München: Oberföhring
Föhring, Oberföhring, Unterföhring
Föhring lässt sich urkundlich bis Mitte des 8. Jahrhunderts zurückverfolgen: »ad feringas«. Wahrscheinlich leitet sich der Name nicht von von far bzw. ferio ab, dem althochdeutschen Begriffen für Fähre bzw. Fährmann, sondern von der Sippe der Feringa (Karin Bernst: »Oberföhrng. Vom Zieglerdorf zum Münchner Stadtteil«, München 2013).
In Föhring befand sich der Isarübergang der Salzstraße, den Herzog Heinrich der Löwe zerstört und 1158 weiter flussaufwärts neu angelegt haben soll. Nach der Säkularisierung kamen Ober- und Unterföhring durch den Reichsdeputationshauptschluss 1803 vom aufgelösten Hochstift Freising zu Bayern. Die Gemeinden Oberföhring (mit St. Emmeram) und Unterföhring entstanden 1818. Unterföhring blieb eigenständig; Oberföhring wurde 1913 von München eingemeindet und gehört zum Stadtbezirk Bogenhausen.
Oberföhring ist der am frühesten urkundlich erwähnte Stadtteil Münchens. Als Oberföhring 1913 eingemeindet wurde, standen dort noch Ziegeleien im Mittelpunkt der Wirtschaft.


Stauwehr Oberföhring
Das knapp 80 Meter breite Isarstauwehr Oberföhring dient dazu, die Isar rund 6 Meter hoch aufzustauen und einen Teil des Wassers in den Mittlere-Isar-Kanal abzuleiten, der bei Landshut wieder in die Isar mündet. Das Einlaufbauwerk kann durch acht 5,50 m breite Schützentafeln geschlossen werden. Die 1921 bis 1924 gebaute Anlage ersetzte eine alte Drahtseilfähre und dient als Fußgängerbrücke zwischen Schwabing und Bogenhausen.

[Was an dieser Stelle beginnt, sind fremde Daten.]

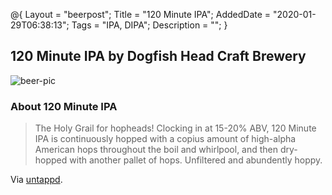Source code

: @{
 Layout = "beerpost";
 Title = "120 Minute IPA";
 AddedDate = "2020-01-29T06:38:13";
 Tags = "IPA, DIPA";
 Description = "";
 }
 

## 120 Minute IPA by Dogfish Head Craft Brewery

![beer-pic]

### About 120 Minute IPA

> The Holy Grail for hopheads! Clocking in at 15-20% ABV, 120 Minute IPA is continuously hopped with a copius amount of high-alpha American hops throughout the boil and whirlpool, and then dry-hopped with another pallet of hops. Unfiltered and abundently hoppy.

Via [untappd][untappd-url].

[untappd-url]: <https://untappd.com//b/dogfish-head-craft-brewery-120-minute-ipa/3950>
[beer-pic]: https://jasonpowley.com/assets/img/2020-01-29-120-minute-ipa.jpeg "120 Minute IPA by Dogfish Head Craft Brewery"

Um »wilde« Sprayer davon abzuhalten, die 80 Meter breite Nordwand des Stauwehrs Oberföhring mit Graffiti zu verunstalten, beauftragte der Energiekonzerns Uniper 2022 die Künstler Loomit (Mathias Köhler), Lando (Melander Holzapfel) und Bert (Nils Jänisch) mit der Gestaltung eines einheitlichen Murals. Entstanden ist eine Kombination aus Natur (Schwan, Fisch, Landschaft) und Technik (Turbinen).

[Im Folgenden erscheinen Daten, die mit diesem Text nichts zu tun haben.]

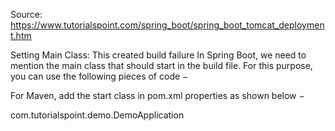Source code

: Source: https://www.tutorialspoint.com/spring_boot/spring_boot_tomcat_deployment.htm

Setting Main Class: This created build failure
In Spring Boot, we need to mention the main class that should start in the build file. For this purpose, you can use the following pieces of code −

For Maven, add the start class in pom.xml properties as shown below −

<start-class>com.tutorialspoint.demo.DemoApplication</start-class>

Oft hatten wir die Isar am Stauwehr Oberföhring überquert, ohne auf den Pandabären vor dem ehemaligen Wärterhäuschen am Max-Halbe-Weg 10 zu achten – eine vermeintliche Plastikfigur. Erst als wir im Juni 2025 erfuhren, dass es sich um 3,8 Tonnen Marmor handelt, schauten wir uns die Plastik (!) genauer an. Der Pandabär sitzt dort seit 2014 und soll dem Hauseigentümer gehören, einem Immobilienmakler.
Pandabär aus Marmor am Stauwehr Oberföhring (Fotos: Juni 2025)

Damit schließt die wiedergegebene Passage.